During the field excursion organized on the occasion of the first project meeting of the PRIMA funded Mara-Mediterra project, we met up with a true champion of Nature-based Solutions on the Island of Lesvos in Greece. Having proved himself as a highly successful business manager in Greece and Romania, Antonios Tirpintiris wished to give something back to the island where he grew up to young adulthood. He was particularly struck by the ongoing desertification on the western shores of Lesvos Island. Antonios and his wife, Fotini, gave the Mara-Mediterranean Consortium a warm welcome at their Faros Estate in Sigri. First on the menu was a walk about on the estate where they had invested in the planting of no less than 44,000 olive trees. To anyone familiar with the acute scarcity of fresh water in this part of the North Aegean Island, this effort would surely have seemed against the odds, if not futile. Their determinedness paid off as this multitude of olives trees together with hundreds of palm trees they planted as windbreakers, effectively changed the micro-climate of the area. Antonios recounted how the annual rainfall doubled from a mere 400 mm when they first embarked on their initiative about a decade ago, to over 800 mm today.

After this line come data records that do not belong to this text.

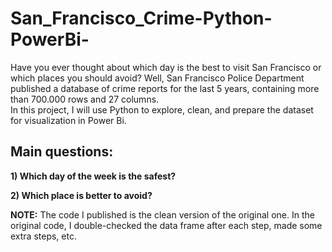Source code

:# San_Francisco_Crime-Python-PowerBi-
Have you ever thought about which day is the best to visit San Francisco or which places you should avoid? Well, San Francisco Police Department published a database of crime reports for the last 5 years, containing more than 700.000 rows and 27 columns.
<br>In this project, I will use Python to explore, clean, and prepare the dataset for visualization in Power Bi.


## Main questions:
**1) Which day of the week is the safest?** <br>

**2) Which place is better to avoid?**

**NOTE:** The code I published is the clean version of the original one. In the original code, I double-checked the data frame after each step, made some extra steps, etc.


### 
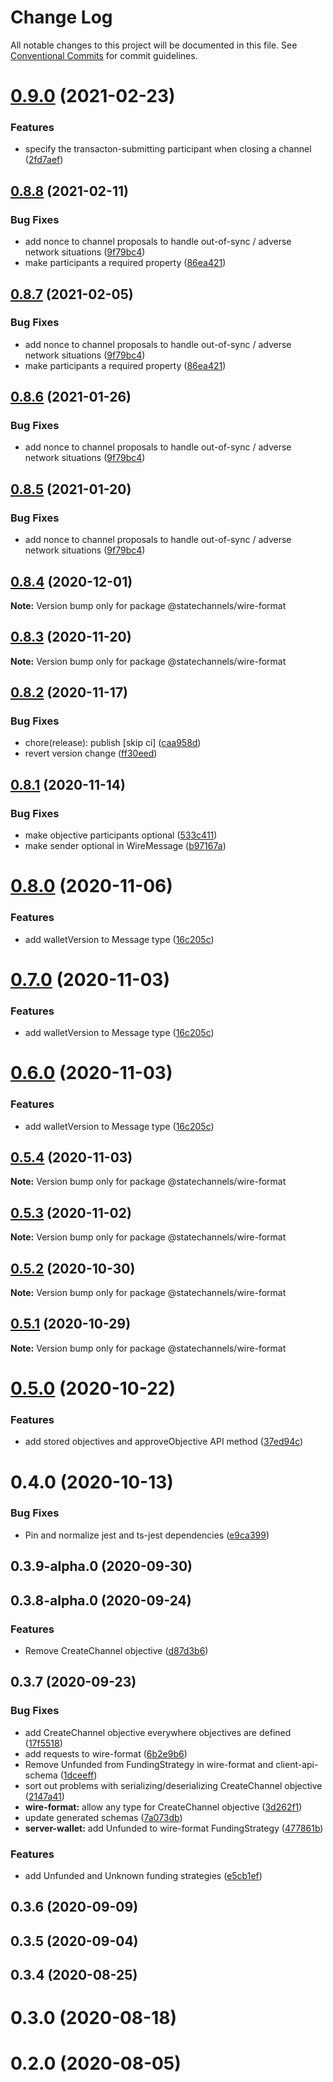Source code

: # Change Log

All notable changes to this project will be documented in this file.
See [Conventional Commits](https://conventionalcommits.org) for commit guidelines.

# [0.9.0](http://statechannels/monorepo/blob/master/packages/client-api-schema/compare/@statechannels/wire-format@0.8.8...@statechannels/wire-format@0.9.0) (2021-02-23)


### Features

* specify the transacton-submitting participant when closing a channel ([2fd7aef](http://statechannels/monorepo/blob/master/packages/client-api-schema/commits/2fd7aef662dc3e6c3ba8d5ff47afc496b4695c30))





## [0.8.8](http://statechannels/monorepo/blob/master/packages/client-api-schema/compare/@statechannels/wire-format@0.8.4...@statechannels/wire-format@0.8.8) (2021-02-11)


### Bug Fixes

* add nonce to channel proposals to handle out-of-sync / adverse network situations ([9f79bc4](http://statechannels/monorepo/blob/master/packages/client-api-schema/commits/9f79bc4a556703f3cf40c3f44fba3f0d6c28ae8e))
* make participants a required property ([86ea421](http://statechannels/monorepo/blob/master/packages/client-api-schema/commits/86ea421552045b837906383ef04c51c76f41bbf1))





## [0.8.7](http://statechannels/monorepo/blob/master/packages/client-api-schema/compare/@statechannels/wire-format@0.8.4...@statechannels/wire-format@0.8.7) (2021-02-05)


### Bug Fixes

* add nonce to channel proposals to handle out-of-sync / adverse network situations ([9f79bc4](http://statechannels/monorepo/blob/master/packages/client-api-schema/commits/9f79bc4a556703f3cf40c3f44fba3f0d6c28ae8e))
* make participants a required property ([86ea421](http://statechannels/monorepo/blob/master/packages/client-api-schema/commits/86ea421552045b837906383ef04c51c76f41bbf1))





## [0.8.6](http://statechannels/monorepo/blob/master/packages/client-api-schema/compare/@statechannels/wire-format@0.8.4...@statechannels/wire-format@0.8.6) (2021-01-26)


### Bug Fixes

* add nonce to channel proposals to handle out-of-sync / adverse network situations ([9f79bc4](http://statechannels/monorepo/blob/master/packages/client-api-schema/commits/9f79bc4a556703f3cf40c3f44fba3f0d6c28ae8e))





## [0.8.5](http://statechannels/monorepo/blob/master/packages/client-api-schema/compare/@statechannels/wire-format@0.8.4...@statechannels/wire-format@0.8.5) (2021-01-20)


### Bug Fixes

* add nonce to channel proposals to handle out-of-sync / adverse network situations ([9f79bc4](http://statechannels/monorepo/blob/master/packages/client-api-schema/commits/9f79bc4a556703f3cf40c3f44fba3f0d6c28ae8e))





## [0.8.4](http://statechannels/monorepo/blob/master/packages/client-api-schema/compare/@statechannels/wire-format@0.8.3...@statechannels/wire-format@0.8.4) (2020-12-01)

**Note:** Version bump only for package @statechannels/wire-format





## [0.8.3](http://statechannels/monorepo/blob/master/packages/client-api-schema/compare/@statechannels/wire-format@0.8.2...@statechannels/wire-format@0.8.3) (2020-11-20)

**Note:** Version bump only for package @statechannels/wire-format





## [0.8.2](http://statechannels/monorepo/blob/master/packages/client-api-schema/compare/@statechannels/wire-format@0.8.1...@statechannels/wire-format@0.8.2) (2020-11-17)


### Bug Fixes

* chore(release): publish [skip ci] ([caa958d](http://statechannels/monorepo/blob/master/packages/client-api-schema/commits/caa958dcfdc6fbcf07ebb0b9001552ef41ebbc9c))
* revert version change ([ff30eed](http://statechannels/monorepo/blob/master/packages/client-api-schema/commits/ff30eed36b25696f9a98bb97184dc7aab238401b))





## [0.8.1](http://statechannels/monorepo/blob/master/packages/client-api-schema/compare/@statechannels/wire-format@0.8.0...@statechannels/wire-format@0.8.1) (2020-11-14)


### Bug Fixes

* make objective participants optional ([533c411](http://statechannels/monorepo/blob/master/packages/client-api-schema/commits/533c4119402dac59c9d37c9aeb3c2b054ebe6be9))
* make sender optional in WireMessage ([b97167a](http://statechannels/monorepo/blob/master/packages/client-api-schema/commits/b97167a91e13e58a3e274dda671f0e1cef7805e8))





# [0.8.0](http://statechannels/monorepo/blob/master/packages/client-api-schema/compare/@statechannels/wire-format@0.5.4...@statechannels/wire-format@0.8.0) (2020-11-06)


### Features

* add walletVersion to Message type ([16c205c](http://statechannels/monorepo/blob/master/packages/client-api-schema/commits/16c205c72483a7b9b3445163065c74ff88fa55f5))





# [0.7.0](http://statechannels/monorepo/blob/master/packages/client-api-schema/compare/@statechannels/wire-format@0.5.4...@statechannels/wire-format@0.7.0) (2020-11-03)


### Features

* add walletVersion to Message type ([16c205c](http://statechannels/monorepo/blob/master/packages/client-api-schema/commits/16c205c72483a7b9b3445163065c74ff88fa55f5))





# [0.6.0](http://statechannels/monorepo/blob/master/packages/client-api-schema/compare/@statechannels/wire-format@0.5.4...@statechannels/wire-format@0.6.0) (2020-11-03)


### Features

* add walletVersion to Message type ([16c205c](http://statechannels/monorepo/blob/master/packages/client-api-schema/commits/16c205c72483a7b9b3445163065c74ff88fa55f5))





## [0.5.4](http://statechannels/monorepo/blob/master/packages/client-api-schema/compare/@statechannels/wire-format@0.5.2...@statechannels/wire-format@0.5.4) (2020-11-03)

**Note:** Version bump only for package @statechannels/wire-format





## [0.5.3](http://statechannels/monorepo/blob/master/packages/client-api-schema/compare/@statechannels/wire-format@0.5.2...@statechannels/wire-format@0.5.3) (2020-11-02)

**Note:** Version bump only for package @statechannels/wire-format





## [0.5.2](http://statechannels/monorepo/blob/master/packages/client-api-schema/compare/@statechannels/wire-format@0.5.0...@statechannels/wire-format@0.5.2) (2020-10-30)

**Note:** Version bump only for package @statechannels/wire-format





## [0.5.1](http://statechannels/monorepo/blob/master/packages/client-api-schema/compare/@statechannels/wire-format@0.5.0...@statechannels/wire-format@0.5.1) (2020-10-29)

**Note:** Version bump only for package @statechannels/wire-format





# [0.5.0](http://statechannels/monorepo/blob/master/packages/client-api-schema/compare/@statechannels/wire-format@0.4.0...@statechannels/wire-format@0.5.0) (2020-10-22)


### Features

* add stored objectives and approveObjective API method ([37ed94c](http://statechannels/monorepo/blob/master/packages/client-api-schema/commits/37ed94c85ce984fdf583eef92e1250625c591565))





# 0.4.0 (2020-10-13)


### Bug Fixes

* Pin and normalize jest and ts-jest dependencies ([e9ca399](http://statechannels/monorepo/blob/master/packages/client-api-schema/commits/e9ca3997119645fdb9f558a921361171c20d66a0))



## 0.3.9-alpha.0 (2020-09-30)



## 0.3.8-alpha.0 (2020-09-24)


### Features

* Remove CreateChannel objective ([d87d3b6](http://statechannels/monorepo/blob/master/packages/client-api-schema/commits/d87d3b68e9a84945b105c7883aaf130176264a42))



## 0.3.7 (2020-09-23)


### Bug Fixes

* add CreateChannel objective everywhere objectives are defined ([17f5518](http://statechannels/monorepo/blob/master/packages/client-api-schema/commits/17f5518c1d396d3d552573794422b7e6ce5c7097))
* add requests to wire-format ([6b2e9b6](http://statechannels/monorepo/blob/master/packages/client-api-schema/commits/6b2e9b689ac0c4fb125805917bd4d86c049e2858))
* Remove Unfunded from FundingStrategy in wire-format and client-api-schema ([1dceeff](http://statechannels/monorepo/blob/master/packages/client-api-schema/commits/1dceeff362ea3b371c9b2bac8167acecb8b52949))
* sort out problems with serializing/deserializing CreateChannel objective ([2147a41](http://statechannels/monorepo/blob/master/packages/client-api-schema/commits/2147a41e5a8190d185a300722d3b61203793f26b))
* **wire-format:** allow any type for CreateChannel objective ([3d262f1](http://statechannels/monorepo/blob/master/packages/client-api-schema/commits/3d262f1474f64d3b11ce8ed94fd9e9c6af40fe1e))
* update generated schemas ([7a073db](http://statechannels/monorepo/blob/master/packages/client-api-schema/commits/7a073dbc8c490ffa8199120a4db6f8753b6747e0))
* **server-wallet:** add Unfunded to wire-format FundingStrategy ([477861b](http://statechannels/monorepo/blob/master/packages/client-api-schema/commits/477861bdc0c0fdbd7961b4c881a77515c5ff6e9e))


### Features

* add Unfunded and Unknown funding strategies ([e5cb1ef](http://statechannels/monorepo/blob/master/packages/client-api-schema/commits/e5cb1efbe799202f418945f4f75c8ba1a9723103))



## 0.3.6 (2020-09-09)



## 0.3.5 (2020-09-04)



## 0.3.4 (2020-08-25)



# 0.3.0 (2020-08-18)



# 0.2.0 (2020-08-05)
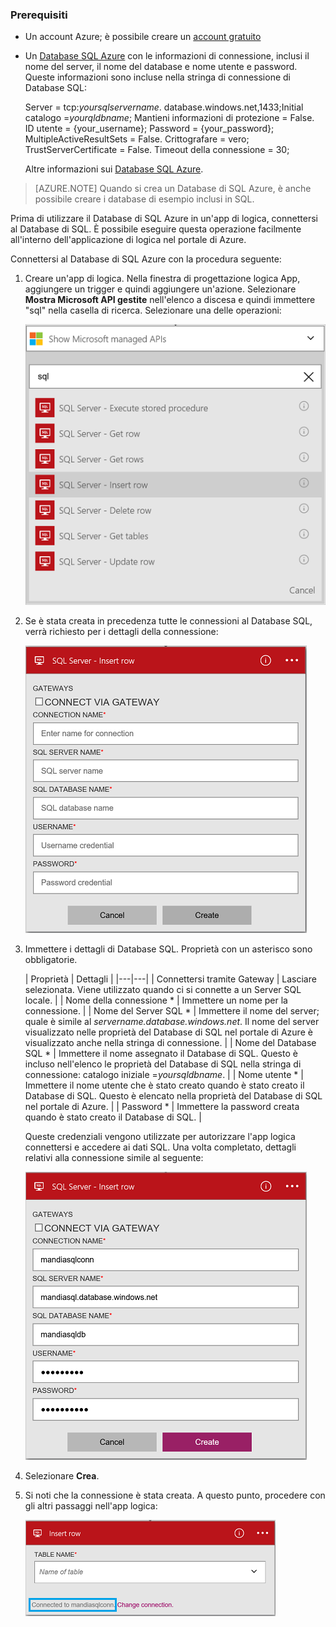 ### <a name="prerequisites"></a>Prerequisiti
- Un account Azure; è possibile creare un [account gratuito](https://azure.microsoft.com/free)
- Un [Database SQL Azure](../articles/sql-database/sql-database-get-started.md) con le informazioni di connessione, inclusi il nome del server, il nome del database e nome utente e password. Queste informazioni sono incluse nella stringa di connessione di Database SQL:
  
    Server = tcp:*yoursqlservername*. database.windows.net,1433;Initial catalogo =*yourqldbname*; Mantieni informazioni di protezione = False. ID utente = {your_username}; Password = {your_password}; MultipleActiveResultSets = False. Crittografare = vero; TrustServerCertificate = False. Timeout della connessione = 30;

    Altre informazioni sui [Database SQL Azure](https://azure.microsoft.com/services/sql-database).

> [AZURE.NOTE] Quando si crea un Database di SQL Azure, è anche possibile creare i database di esempio inclusi in SQL. 



Prima di utilizzare il Database di SQL Azure in un'app di logica, connettersi al Database di SQL. È possibile eseguire questa operazione facilmente all'interno dell'applicazione di logica nel portale di Azure.  

Connettersi al Database di SQL Azure con la procedura seguente:  

1. Creare un'app di logica. Nella finestra di progettazione logica App, aggiungere un trigger e quindi aggiungere un'azione. Selezionare **Mostra Microsoft API gestite** nell'elenco a discesa e quindi immettere "sql" nella casella di ricerca. Selezionare una delle operazioni:  

    ![Passaggio della creazione di connessione SQL Azure](./media/connectors-create-api-sqlazure/sql-actions.png)

2. Se è stata creata in precedenza tutte le connessioni al Database SQL, verrà richiesto per i dettagli della connessione:  

    ![Passaggio della creazione di connessione SQL Azure](./media/connectors-create-api-sqlazure/connection-details.png) 

3. Immettere i dettagli di Database SQL. Proprietà con un asterisco sono obbligatorie.

    | Proprietà | Dettagli |
|---|---|
| Connettersi tramite Gateway | Lasciare selezionata. Viene utilizzato quando ci si connette a un Server SQL locale. |
| Nome della connessione * | Immettere un nome per la connessione. | 
| Nome del Server SQL * | Immettere il nome del server; quale è simile al *servername.database.windows.net*. Il nome del server visualizzato nelle proprietà del Database di SQL nel portale di Azure è visualizzato anche nella stringa di connessione. | 
| Nome del Database SQL * | Immettere il nome assegnato il Database di SQL. Questo è incluso nell'elenco le proprietà del Database di SQL nella stringa di connessione: catalogo iniziale =*yoursqldbname*. | 
| Nome utente * | Immettere il nome utente che è stato creato quando è stato creato il Database di SQL. Questo è elencato nella proprietà del Database di SQL nel portale di Azure. | 
| Password * | Immettere la password creata quando è stato creato il Database di SQL. | 

    Queste credenziali vengono utilizzate per autorizzare l'app logica connettersi e accedere ai dati SQL. Una volta completato, dettagli relativi alla connessione simile al seguente:  

    ![Passaggio della creazione di connessione SQL Azure](./media/connectors-create-api-sqlazure/sample-connection.png) 

4. Selezionare **Crea**. 

5. Si noti che la connessione è stata creata. A questo punto, procedere con gli altri passaggi nell'app logica: 

    ![Passaggio della creazione di connessione SQL Azure](./media/connectors-create-api-sqlazure/table.png)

As the walkabout took place in the early afternoon with the temperature hovering around 30 degrees, Antonios had another surprise up this sleeve. He invited us to touch the ground and to everyone’s astonishment, the ground was still feeling moist! He assured us that with olive harvesting just round the corner, the trees were not being irrigated. The real reason had to be ascribed to different types of grass, purposely introduced to maintain the soil moisture level as high as possible.


If the opportunity had presented itself, he would gladly have employed a larger work force, not least to control erosion e.g., by terracing the area. Yet, also for this challenge he had learned how to simply let nature take care: plants were encouraged to grow, particularly plants that grow into hedges and make deep roots. Antonios will clearly not be heard calling anything a weed, except for seaweed … which is collected from the nearby seashore and added to a heap of everything else that gets collected as waste from the estate… as it makes for an excellent organic fertilizer! Their long-term investment in nature has made the Faros Estate an important biodiversity habitat for plants, birds, and animals alike. They are deservedly proud also of the amazing quality of the Extra Virgin Olive Oil produced at their Sigri Olive Mill which is equipped with the very latest technology.